6. 6. An LED according to claim 1, wherein the optical element is a flexible reflective component and the LED further comprises a second MEMS actuator, the first and the second MEMs actuators being configured to engage the reflective component at opposing ends so that the first and second MEMS actuators are operable to move the reflective component in a direction towards and away from the LED chip and/or tilt the flexible reflective component relative to the LED chip.
7. 7. An LED according to any of claims 5 and 6, wherein a central region of the reflective component is anchored such that its location is fixed regardless of the reflective component being stretched, compressed and/or tilted by the first and second MEMS actuators.

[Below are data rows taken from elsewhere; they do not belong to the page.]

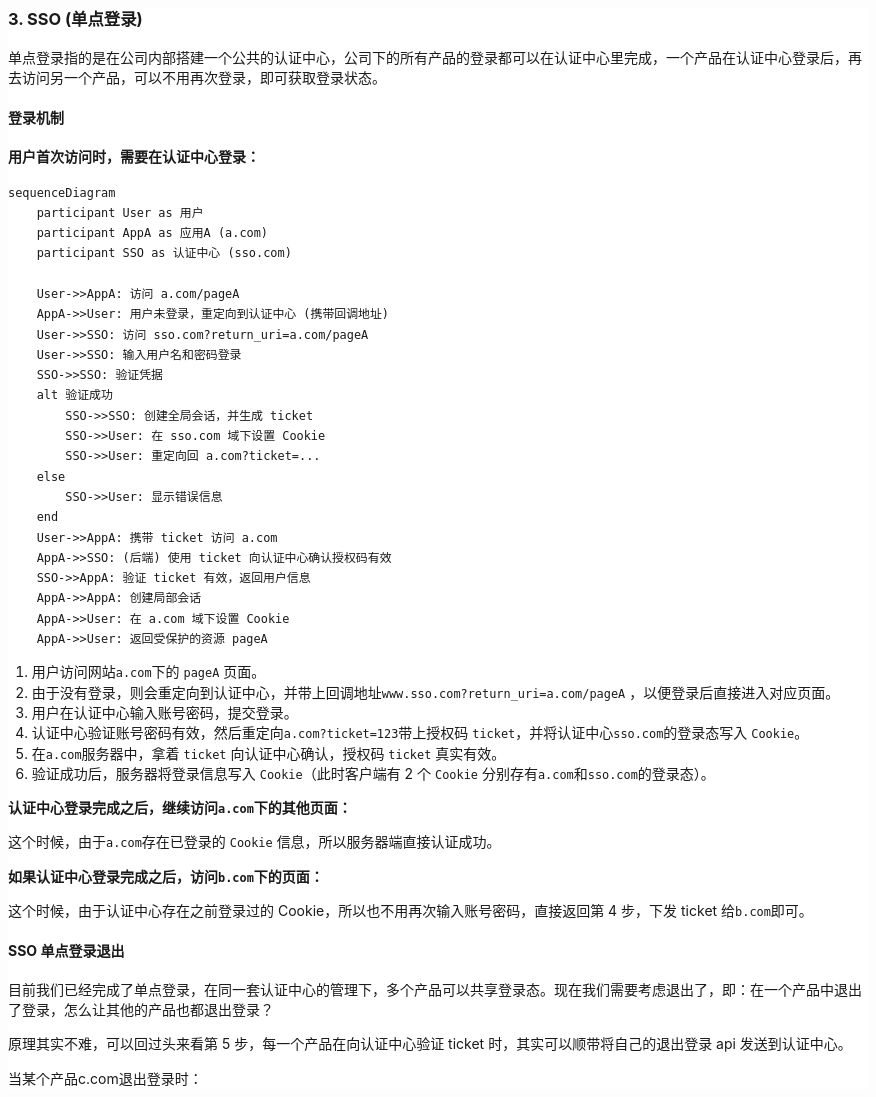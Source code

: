 ### 3. SSO (单点登录)

单点登录指的是在公司内部搭建一个公共的认证中心，公司下的所有产品的登录都可以在认证中心里完成，一个产品在认证中心登录后，再去访问另一个产品，可以不用再次登录，即可获取登录状态。

#### **登录机制**

**用户首次访问时，需要在认证中心登录：**

```mermaid
sequenceDiagram
    participant User as 用户
    participant AppA as 应用A (a.com)
    participant SSO as 认证中心 (sso.com)

    User->>AppA: 访问 a.com/pageA
    AppA->>User: 用户未登录，重定向到认证中心 (携带回调地址)
    User->>SSO: 访问 sso.com?return_uri=a.com/pageA
    User->>SSO: 输入用户名和密码登录
    SSO->>SSO: 验证凭据
    alt 验证成功
        SSO->>SSO: 创建全局会话，并生成 ticket
        SSO->>User: 在 sso.com 域下设置 Cookie
        SSO->>User: 重定向回 a.com?ticket=...
    else
        SSO->>User: 显示错误信息
    end
    User->>AppA: 携带 ticket 访问 a.com
    AppA->>SSO: (后端) 使用 ticket 向认证中心确认授权码有效
    SSO->>AppA: 验证 ticket 有效，返回用户信息
    AppA->>AppA: 创建局部会话
    AppA->>User: 在 a.com 域下设置 Cookie
    AppA->>User: 返回受保护的资源 pageA
```

1.  用户访问网站`a.com`下的 `pageA` 页面。
2.  由于没有登录，则会重定向到认证中心，并带上回调地址`www.sso.com?return_uri=a.com/pageA` ，以便登录后直接进入对应页面。
3.  用户在认证中心输入账号密码，提交登录。
4.  认证中心验证账号密码有效，然后重定向`a.com?ticket=123`带上授权码 `ticket`，并将认证中心`sso.com`的登录态写入 `Cookie`。
5.  在`a.com`服务器中，拿着 `ticket` 向认证中心确认，授权码 `ticket` 真实有效。
6.  验证成功后，服务器将登录信息写入 `Cookie`（此时客户端有 2 个 `Cookie` 分别存有`a.com`和`sso.com`的登录态）。

**认证中心登录完成之后，继续访问`a.com`下的其他页面：**

这个时候，由于`a.com`存在已登录的 `Cookie` 信息，所以服务器端直接认证成功。

**如果认证中心登录完成之后，访问`b.com`下的页面：**

这个时候，由于认证中心存在之前登录过的 Cookie，所以也不用再次输入账号密码，直接返回第 4 步，下发 ticket 给`b.com`即可。

#### **SSO 单点登录退出**

目前我们已经完成了单点登录，在同一套认证中心的管理下，多个产品可以共享登录态。现在我们需要考虑退出了，即：在一个产品中退出了登录，怎么让其他的产品也都退出登录？

原理其实不难，可以回过头来看第 5 步，每一个产品在向认证中心验证 ticket 时，其实可以顺带将自己的退出登录 api 发送到认证中心。

当某个产品c.com退出登录时：

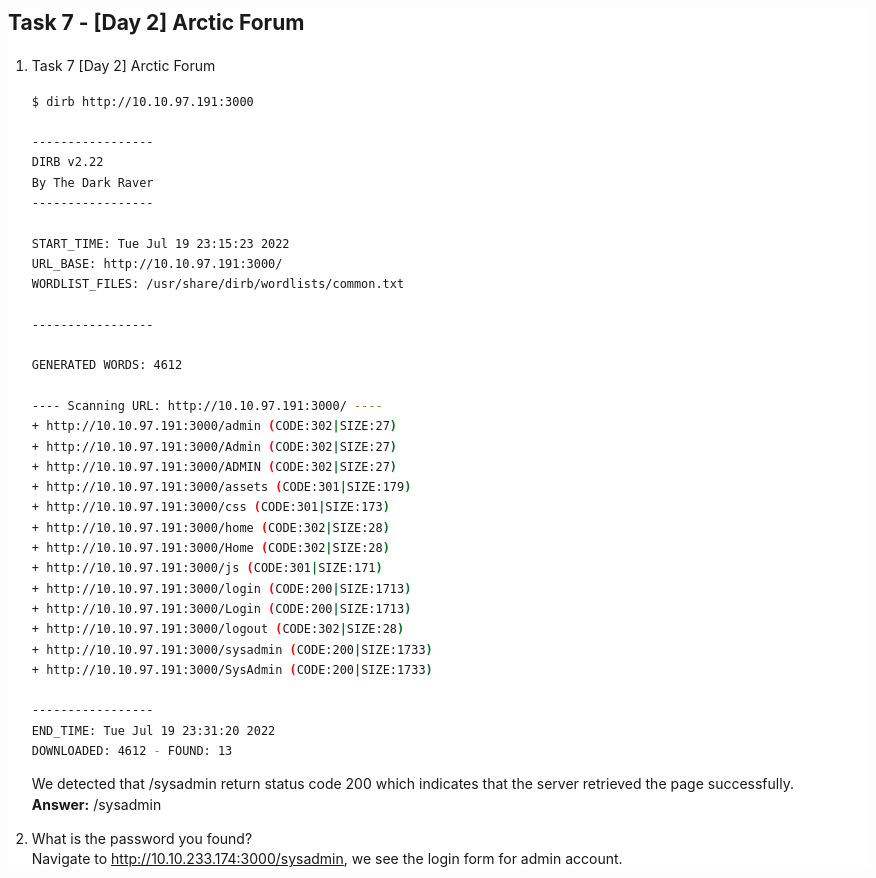 ## Task 7 - [Day 2] Arctic Forum
1. Task 7  [Day 2] Arctic Forum<br>
    ```sh
    $ dirb http://10.10.97.191:3000

    -----------------
    DIRB v2.22    
    By The Dark Raver
    -----------------

    START_TIME: Tue Jul 19 23:15:23 2022
    URL_BASE: http://10.10.97.191:3000/
    WORDLIST_FILES: /usr/share/dirb/wordlists/common.txt

    -----------------

    GENERATED WORDS: 4612                                                          

    ---- Scanning URL: http://10.10.97.191:3000/ ----
    + http://10.10.97.191:3000/admin (CODE:302|SIZE:27)                            
    + http://10.10.97.191:3000/Admin (CODE:302|SIZE:27)                            
    + http://10.10.97.191:3000/ADMIN (CODE:302|SIZE:27)                            
    + http://10.10.97.191:3000/assets (CODE:301|SIZE:179)                          
    + http://10.10.97.191:3000/css (CODE:301|SIZE:173)                             
    + http://10.10.97.191:3000/home (CODE:302|SIZE:28)                              
    + http://10.10.97.191:3000/Home (CODE:302|SIZE:28)                             
    + http://10.10.97.191:3000/js (CODE:301|SIZE:171)          
    + http://10.10.97.191:3000/login (CODE:200|SIZE:1713)                          
    + http://10.10.97.191:3000/Login (CODE:200|SIZE:1713)                          
    + http://10.10.97.191:3000/logout (CODE:302|SIZE:28)                           
    + http://10.10.97.191:3000/sysadmin (CODE:200|SIZE:1733)                       
    + http://10.10.97.191:3000/SysAdmin (CODE:200|SIZE:1733)                       
                                                                                
    -----------------
    END_TIME: Tue Jul 19 23:31:20 2022
    DOWNLOADED: 4612 - FOUND: 13
    ```
    We detected that /sysadmin return status code 200 which indicates that the server retrieved the page successfully.<br>
    **Answer:** /sysadmin

1. What is the password you found?<br>
    Navigate to http://10.10.233.174:3000/sysadmin, we see the login form for admin account.<br>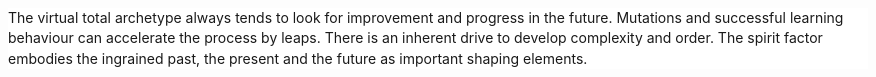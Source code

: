 The virtual total archetype always tends to look for improvement and progress in the future. Mutations and successful learning behaviour can accelerate the process by leaps. There is an inherent drive to develop complexity and order. The spirit 
factor embodies the ingrained past, the present and the future as 
important shaping elements.

[0]: http://bigbangevolution.com/book/chapter-23
[1]: http://bigbangevolution.com/book/chapter-24
[2]: http://bigbangevolution.com/the-world-according-to-the-spirit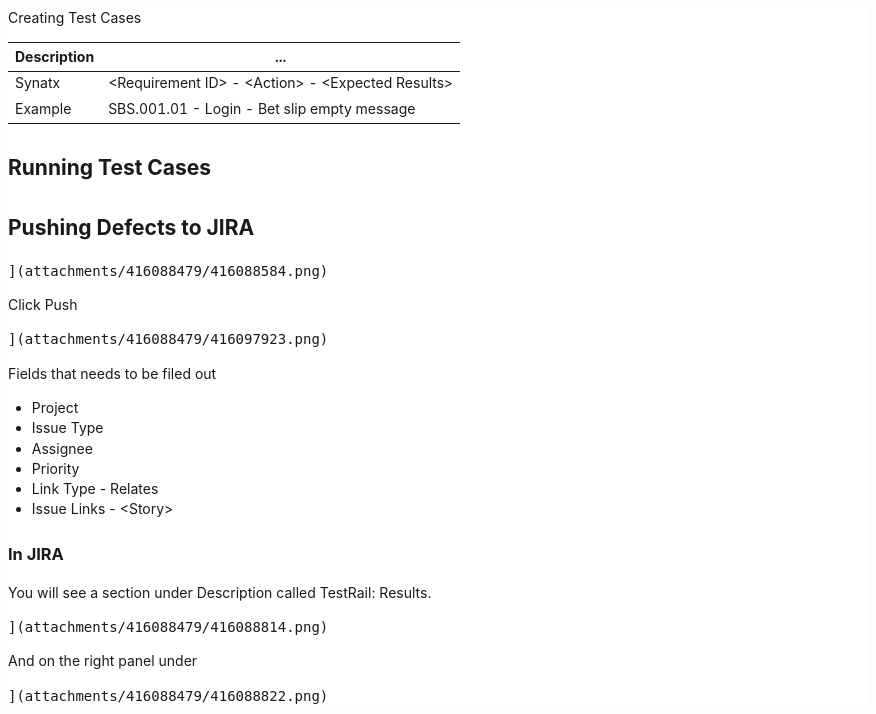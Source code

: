<div id="expander-1075189846" class="expand-container">

<div id="expander-control-1075189846" class="expand-control">

Creating Test Cases

</div>

<div id="expander-content-1075189846" class="expand-content">

<div class="table-wrap">

| Description | ...                                                    |
| ----------- | ------------------------------------------------------ |
| Synatx      | \<Requirement ID\> - \<Action\> - \<Expected Results\> |
| Example     | SBS.001.01 - Login - Bet slip empty message            |

</div>

## Running Test Cases

## Pushing Defects to JIRA

<kbd>](attachments/416088479/416088584.png)

Click Push

<kbd>](attachments/416088479/416097923.png)

Fields that needs to be filed out

  - Project
  - Issue Type
  - Assignee
  - Priority
  - Link Type - Relates
  - Issue Links - \<Story\>  
      

### In JIRA

You will see a section under Description called TestRail: Results.

  

<kbd>](attachments/416088479/416088814.png)

  

And on the right panel under

<kbd>](attachments/416088479/416088822.png)

</div>

</div>

</div>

8. 8. An LED according to claims 3 or 6, further comprising a third a fourth MEMS actuator, wherein the first, second, third and fourth MEMS actuators are configured to engage the same surface of the lens at an equidistance therebetween, the MEMS actuators being operable to move the lens in a direction towards and/or away from the LED chip and/or tilt the lens relative to the LED chip
9. 9. An LED according to any preceding claims, further comprising a spring associated with each MEMS actuator, the spring being configured to counteract the movement of its associated MEMS actuator.
10. 10. An LED according to any preceding claim, wherein the LED chip is controlled by a first circuitry and the MEMS actuator(s) is controlled by a second circuitry.
11. 11. An array of LEDs as claimed in any of the preceding claims.
12. 12. An array of LEDs according to claim 10, wherein the MEMS actuator(s) for each LED is controlled independently of one another.
13. 13. A display comprising a plurality of arrays as claimed in claims 11 and 12.
14. 14. A display according to claim 13, wherein the arrays are controlled independently of one another.